L'Iran renforce ses défenses sur l'île de Kharg face à une possible descente américaine et exige l'inclusion du Liban à tout accord de paix : derniers développements du conflit au Moyen-Orient
Source: Gettyimages.ruAlors que Washington envisage de s'emparer de l'île de Kharg, dans le golfe Persique, Téhéran renforce ses défenses en y déployant des troupes et de la défense aérienne, selon les médias. L'Iran insisterait sur l'inclusion du Liban à tout accord avec les États-Unis et Israël, alors que la crise dans la région persiste.
Le président iranien a remercié en russe Poutine et le peuple russe pour leur soutien dans la guerre contre les États-Unis et Israël
Le président iranien Massoud Pezechkian a exprimé sa gratitude aux autorités et au peuple russes pour leur soutien dans la guerre contre les États-Unis et Israël. « Les messages du président Poutine et le soutien du peuple russe nous inspirent dans cette guerre. La résistance et le courage du peuple iranien promettent de nouveaux liens qui permettront aux pays de la région d’assurer la sécurité de l’Asie de l’est. Au nom du peuple iranien, je remercie le gouvernement et le peuple russes », a-t-il écrit en russe sur X.

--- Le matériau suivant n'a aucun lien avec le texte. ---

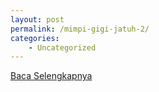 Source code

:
 ```yaml
---
layout: post
permalink: /mimpi-gigi-jatuh-2/
categories:
    - Uncategorized
---
```


[Baca Selengkapnya](/03) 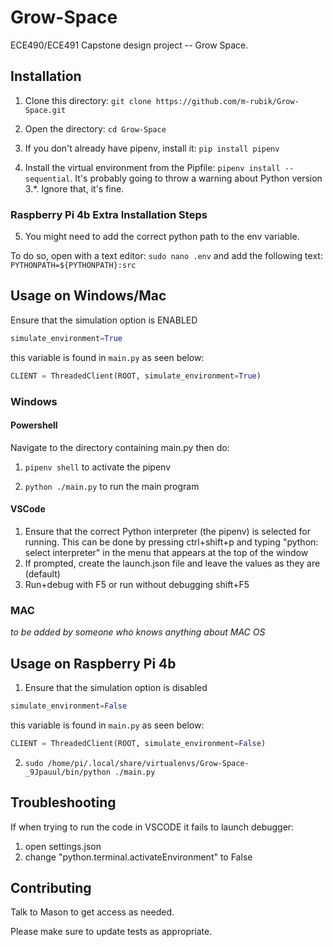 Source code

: # Grow-Space

ECE490/ECE491 Capstone design project -- Grow Space.

## Installation
1. Clone this directory:
```git clone https://github.com/m-rubik/Grow-Space.git```

2. Open the directory:
```cd Grow-Space```

3. If you don't already have pipenv, install it:
```pip install pipenv```

4. Install the virtual environment from the Pipfile:
```pipenv install --sequential```. It's probably going to throw a warning about Python version 3.*. Ignore that, it's fine.

### Raspberry Pi 4b Extra Installation Steps

5. You might need to add the correct python path to the env variable. 

To do so, open with a text editor: ```sudo nano .env``` and add the following text: ```PYTHONPATH=${PYTHONPATH}:src```  

## Usage on Windows/Mac

Ensure that the simulation option is ENABLED
```python
simulate_environment=True
``` 
this variable is found in ```main.py``` as seen below:
```python
CLIENT = ThreadedClient(ROOT, simulate_environment=True)
```

### Windows
#### Powershell
Navigate to the directory containing main.py then do:

1. ```pipenv shell``` to activate the pipenv

2. ```python ./main.py``` to run the main program

#### VSCode

1. Ensure that the correct Python interpreter (the pipenv) is selected for running. This can be done by pressing ctrl+shift+p and typing "python: select interpreter" in the menu that appears at the top of the window
2. If prompted, create the launch.json file and leave the values as they are (default)
3. Run+debug with F5 or run without debugging shift+F5

### MAC

_to be added by someone who knows anything about MAC OS_

## Usage on Raspberry Pi 4b

1. Ensure that the simulation option is disabled
```python
simulate_environment=False
``` 
this variable is found in ```main.py``` as seen below:
```python
CLIENT = ThreadedClient(ROOT, simulate_environment=False)
```

2. ```sudo /home/pi/.local/share/virtualenvs/Grow-Space-_9Jpauul/bin/python ./main.py```

## Troubleshooting
If when trying to run the code in VSCODE it fails to launch debugger:
1. open settings.json
2. change "python.terminal.activateEnvironment" to False

## Contributing
Talk to Mason to get access as needed.

Please make sure to update tests as appropriate. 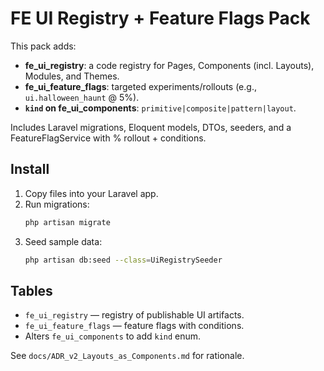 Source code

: # FE UI Registry + Feature Flags Pack

This pack adds:
- **fe_ui_registry**: a code registry for Pages, Components (incl. Layouts), Modules, and Themes.
- **fe_ui_feature_flags**: targeted experiments/rollouts (e.g., `ui.halloween_haunt` @ 5%).
- **`kind` on fe_ui_components**: `primitive|composite|pattern|layout`.

Includes Laravel migrations, Eloquent models, DTOs, seeders, and a FeatureFlagService with % rollout + conditions.

## Install
1. Copy files into your Laravel app.
2. Run migrations:
   ```bash
   php artisan migrate
   ```
3. Seed sample data:
   ```bash
   php artisan db:seed --class=UiRegistrySeeder
   ```

## Tables
- `fe_ui_registry` — registry of publishable UI artifacts.
- `fe_ui_feature_flags` — feature flags with conditions.
- Alters `fe_ui_components` to add `kind` enum.

See `docs/ADR_v2_Layouts_as_Components.md` for rationale.
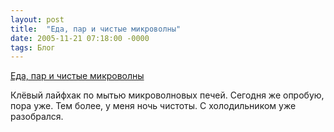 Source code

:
 ```yaml
---
layout: post
title:  "Еда, пар и чистые микроволны"
date: 2005-11-21 07:18:00 -0000
tags: Блог 
---
```


[Еда, пар и чистые микроволны](http://www.lifehack.ru/2005/11/19/eda_par_i_chistye_mikrovolny/)

Клёвый лайфхак по мытью микроволновых печей. Сегодня же опробую, пора уже. Тем более, у меня ночь чистоты. С холодильником уже разобрался. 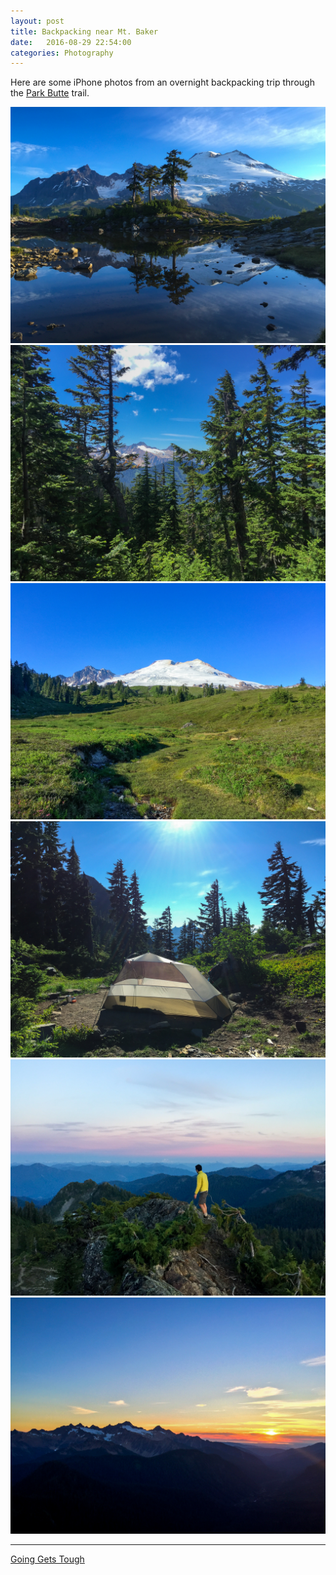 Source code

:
 ```yaml
---
layout: post
title: Backpacking near Mt. Baker
date:   2016-08-29 22:54:00
categories: Photography
---
```


Here are some iPhone photos from an overnight backpacking trip through the [Park Butte][0] trail.

  ![1]
  ![2]
  ![3]
  ![4]
  ![5]
  ![6]

----
[Going Gets Tough][7]


  [0]: http://www.wta.org/go-hiking/hikes/park-butte
  [1]: /assets/images/park_butte/1.jpg
  [2]: /assets/images/park_butte/2.jpg
  [3]: /assets/images/park_butte/3.jpg
  [4]: /assets/images/park_butte/4.jpg
  [5]: /assets/images/park_butte/5.jpg
  [6]: /assets/images/park_butte/6.jpg
  [7]: https://www.youtube.com/watch?v=r-48Q8HCJ5g
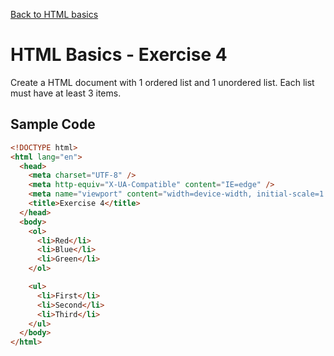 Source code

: [Back to HTML basics](../../../html/basics.md)

# HTML Basics - Exercise 4

Create a HTML document with 1 ordered list and 1 unordered list. Each list must have at least 3 items.

## Sample Code

```html
<!DOCTYPE html>
<html lang="en">
  <head>
    <meta charset="UTF-8" />
    <meta http-equiv="X-UA-Compatible" content="IE=edge" />
    <meta name="viewport" content="width=device-width, initial-scale=1.0" />
    <title>Exercise 4</title>
  </head>
  <body>
    <ol>
      <li>Red</li>
      <li>Blue</li>
      <li>Green</li>
    </ol>

    <ul>
      <li>First</li>
      <li>Second</li>
      <li>Third</li>
    </ul>
  </body>
</html>
```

L'Iran continuera de se défendre conformément au droit international jusqu'à l'élimination de la menace
L'ambassadeur d'Iran à Moscou, Kazem Jalali, a réaffirmé la volonté de l'Iran d'exercer son « droit inaliénable » à la légitime défense jusqu'à ce que la source de la menace soit complètement éradiquée. Il a également réitéré les exigences de Téhéran pour un cessez-le-feu durable, soulignant la nécessité d'une cessation définitive de l'agression et du terrorisme, de garanties objectives de non-répétition, d'une réparation intégrale des dommages et du respect de la juridiction iranienne dans le détroit d'Ormuz afin de garantir la sécurité maritime internationale.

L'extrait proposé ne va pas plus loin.